[Rendered images with source text]
►

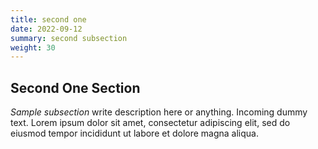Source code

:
 ```yaml
---
title: second one
date: 2022-09-12
summary: second subsection
weight: 30
---
```


## Second One Section

_Sample subsection_ write description here or anything. Incoming dummy text. Lorem ipsum dolor sit amet, consectetur adipiscing elit, sed do eiusmod tempor incididunt ut labore et dolore magna aliqua. 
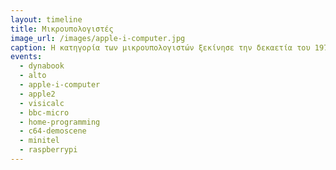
 ```yaml
---
layout: timeline 
title: Μικρουπολογιστές 
image_url: /images/apple-i-computer.jpg
caption: Η κατηγορία των μικρουπολογιστών ξεκίνησε την δεκαετία του 1970 δίνοντας την δυνατότητα σε πολλούς χομπίστες να κάνουν δραστηριότητες που μέχρι τότε ήταν πολύ ακριβές, και ταυτόχρονα δημιούργησε μια νέα αγορά για υπολογιστές στα σπίτια και στα σχολεία. 
events:
  - dynabook
  - alto
  - apple-i-computer
  - apple2
  - visicalc
  - bbc-micro
  - home-programming
  - c64-demoscene
  - minitel
  - raspberrypi
---
```


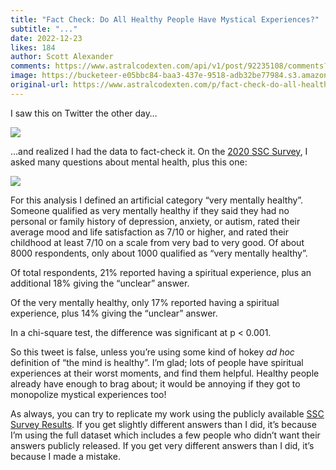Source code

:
 ```yaml
---
title: "Fact Check: Do All Healthy People Have Mystical Experiences?"
subtitle: "..."
date: 2022-12-23
likes: 184
author: Scott Alexander
comments: https://www.astralcodexten.com/api/v1/post/92235108/comments?&all_comments=true
image: https://bucketeer-e05bbc84-baa3-437e-9518-adb32be77984.s3.amazonaws.com/public/images/86d60bc4-3aec-4085-bda0-d0a0605342dd_1200x900.webp
original-url: https://www.astralcodexten.com/p/fact-check-do-all-healthy-people
---
```

I saw this on Twitter the other day…

[![](https://substackcdn.com/image/fetch/w_1456,c_limit,f_auto,q_auto:good,fl_progressive:steep/https%3A%2F%2Fbucketeer-e05bbc84-baa3-437e-9518-adb32be77984.s3.amazonaws.com%2Fpublic%2Fimages%2F44fe4aec-d64a-4878-b790-ee06dfd292c8_544x306.png)](https://substackcdn.com/image/fetch/f_auto,q_auto:good,fl_progressive:steep/https%3A%2F%2Fbucketeer-e05bbc84-baa3-437e-9518-adb32be77984.s3.amazonaws.com%2Fpublic%2Fimages%2F44fe4aec-d64a-4878-b790-ee06dfd292c8_544x306.png)

…and realized I had the data to fact-check it. On the [2020 SSC Survey](https://slatestarcodex.com/2020/01/20/ssc-survey-results-2020/), I asked many questions about mental health, plus this one:

[![](https://substackcdn.com/image/fetch/w_1456,c_limit,f_auto,q_auto:good,fl_progressive:steep/https%3A%2F%2Fbucketeer-e05bbc84-baa3-437e-9518-adb32be77984.s3.amazonaws.com%2Fpublic%2Fimages%2F01b0399a-6f0a-4d2b-8ccc-01efa6f98344_815x335.png)](https://substackcdn.com/image/fetch/f_auto,q_auto:good,fl_progressive:steep/https%3A%2F%2Fbucketeer-e05bbc84-baa3-437e-9518-adb32be77984.s3.amazonaws.com%2Fpublic%2Fimages%2F01b0399a-6f0a-4d2b-8ccc-01efa6f98344_815x335.png)

For this analysis I defined an artificial category “very mentally healthy”. Someone qualified as very mentally healthy if they said they had no personal or family history of depression, anxiety, or autism, rated their average mood and life satisfaction as 7/10 or higher, and rated their childhood at least 7/10 on a scale from very bad to very good. Of about 8000 respondents, only about 1000 qualified as “very mentally healthy”.

Of total respondents, 21% reported having a spiritual experience, plus an additional 18% giving the “unclear” answer.

Of the very mentally healthy, only 17% reported having a spiritual experience, plus 14% giving the “unclear” answer.

In a chi-square test, the difference was significant at p < 0.001.

So this tweet is false, unless you’re using some kind of hokey _ad hoc_ definition of “the mind is healthy”. I’m glad; lots of people have spiritual experiences at their worst moments, and find them helpful. Healthy people already have enough to brag about; it would be annoying if they got to monopolize mystical experiences too!

As always, you can try to replicate my work using the publicly available [SSC Survey Results](https://slatestarcodex.com/2020/01/20/ssc-survey-results-2020/). If you get slightly different answers than I did, it’s because I’m using the full dataset which includes a few people who didn’t want their answers publicly released. If you get very different answers than I did, it’s because I made a mistake.
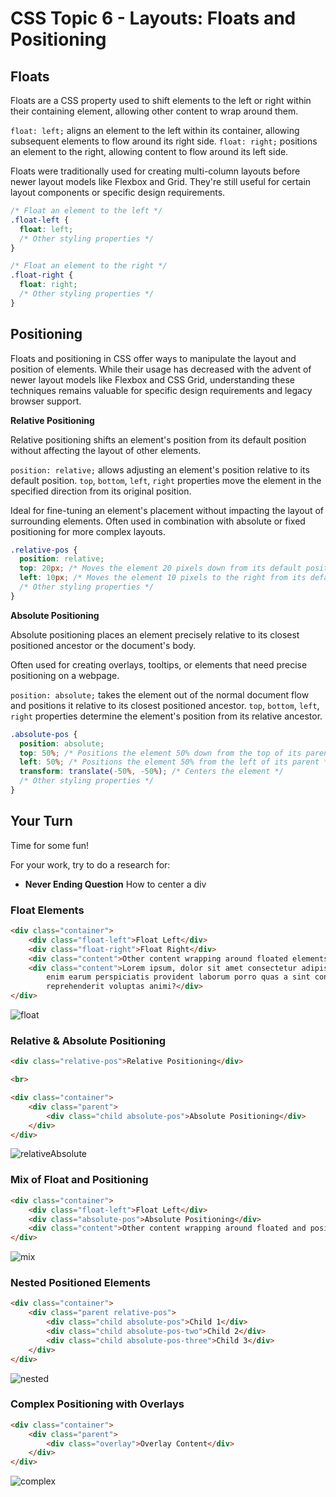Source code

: # CSS Topic 6 - Layouts: Floats and Positioning

## Floats

Floats are a CSS property used to shift elements to the left or right within their containing element, allowing other content to wrap around them.

`float: left;` aligns an element to the left within its container, allowing subsequent elements to flow around its right side.
`float: right;` positions an element to the right, allowing content to flow around its left side.

Floats were traditionally used for creating multi-column layouts before newer layout models like Flexbox and Grid. They're still useful for certain layout components or specific design requirements.

```css
/* Float an element to the left */
.float-left {
  float: left;
  /* Other styling properties */
}

/* Float an element to the right */
.float-right {
  float: right;
  /* Other styling properties */
}
```

## Positioning

Floats and positioning in CSS offer ways to manipulate the layout and position of elements. While their usage has decreased with the advent of newer layout models like Flexbox and CSS Grid, understanding these techniques remains valuable for specific design requirements and legacy browser support.

**Relative Positioning**

Relative positioning shifts an element's position from its default position without affecting the layout of other elements.

`position: relative;` allows adjusting an element's position relative to its default position.
`top`, `bottom`, `left`, `right` properties move the element in the specified direction from its original position.

Ideal for fine-tuning an element's placement without impacting the layout of surrounding elements. Often used in combination with absolute or fixed positioning for more complex layouts.

```css
.relative-pos {
  position: relative;
  top: 20px; /* Moves the element 20 pixels down from its default position */
  left: 10px; /* Moves the element 10 pixels to the right from its default position */
  /* Other styling properties */
}
```

**Absolute Positioning**

Absolute positioning places an element precisely relative to its closest positioned ancestor or the document's body.

Often used for creating overlays, tooltips, or elements that need precise positioning on a webpage.

`position: absolute;` takes the element out of the normal document flow and positions it relative to its closest positioned ancestor.
`top`, `bottom`, `left`, `right` properties determine the element's position from its relative ancestor.

```css
.absolute-pos {
  position: absolute;
  top: 50%; /* Positions the element 50% down from the top of its parent */
  left: 50%; /* Positions the element 50% from the left of its parent */
  transform: translate(-50%, -50%); /* Centers the element */
  /* Other styling properties */
}
```

## Your Turn

Time for some fun!

For your work, try to do a research for:

- **Never Ending Question** How to center a div

### Float Elements

```html
<div class="container">
    <div class="float-left">Float Left</div>
    <div class="float-right">Float Right</div>
    <div class="content">Other content wrapping around floated elements.</div>
    <div class="content">Lorem ipsum, dolor sit amet consectetur adipisicing elit. Iste magni veniam necessitatibus
        enim earum perspiciatis provident laborum porro quas a sint consequuntur ea excepturi sequi, quod eaque
        reprehenderit voluptas animi?</div>
</div>
```

![float](https://github.com/macoto00/Frontend-Developer-Code-Lessons/assets/117540231/0933bd69-1588-4637-acb0-81e1121b4eae)

### Relative & Absolute Positioning

```html
<div class="relative-pos">Relative Positioning</div>

<br>

<div class="container">
    <div class="parent">
        <div class="child absolute-pos">Absolute Positioning</div>
    </div>
</div>
```

![relativeAbsolute](https://github.com/macoto00/Frontend-Developer-Code-Lessons/assets/117540231/0cc2b735-5637-49ef-89ec-a5e07b459995)

### Mix of Float and Positioning

```html
<div class="container">
    <div class="float-left">Float Left</div>
    <div class="absolute-pos">Absolute Positioning</div>
    <div class="content">Other content wrapping around floated and positioned elements.</div>
</div>
```

![mix](https://github.com/macoto00/Frontend-Developer-Code-Lessons/assets/117540231/cd7d1985-dd4e-475a-8fad-b70c9ef35a5d)

### Nested Positioned Elements

```html
<div class="container">
    <div class="parent relative-pos">
        <div class="child absolute-pos">Child 1</div>
        <div class="child absolute-pos-two">Child 2</div>
        <div class="child absolute-pos-three">Child 3</div>
    </div>
</div>
```

![nested](https://github.com/macoto00/Frontend-Developer-Code-Lessons/assets/117540231/e4122f73-0f79-49fe-97de-c78d31a380cc)

### Complex Positioning with Overlays

```html
<div class="container">
    <div class="parent">
        <div class="overlay">Overlay Content</div>
    </div>
</div>
```

![complex](https://github.com/macoto00/Frontend-Developer-Code-Lessons/assets/117540231/ba7b5664-31af-4db1-81cb-4c0ad06b56ad)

◄

Work instructions -
Return all lines in the data that include the word "dolor".

Task response -
_Sample subsection_ write description here or anything. Incoming dummy text. Lorem ipsum dolor sit amet, consectetur adipiscing elit, sed do eiusmod tempor incididunt ut labore et dolore magna aliqua. 
    <div class="content">Lorem ipsum, dolor sit amet consectetur adipisicing elit. Iste magni veniam necessitatibus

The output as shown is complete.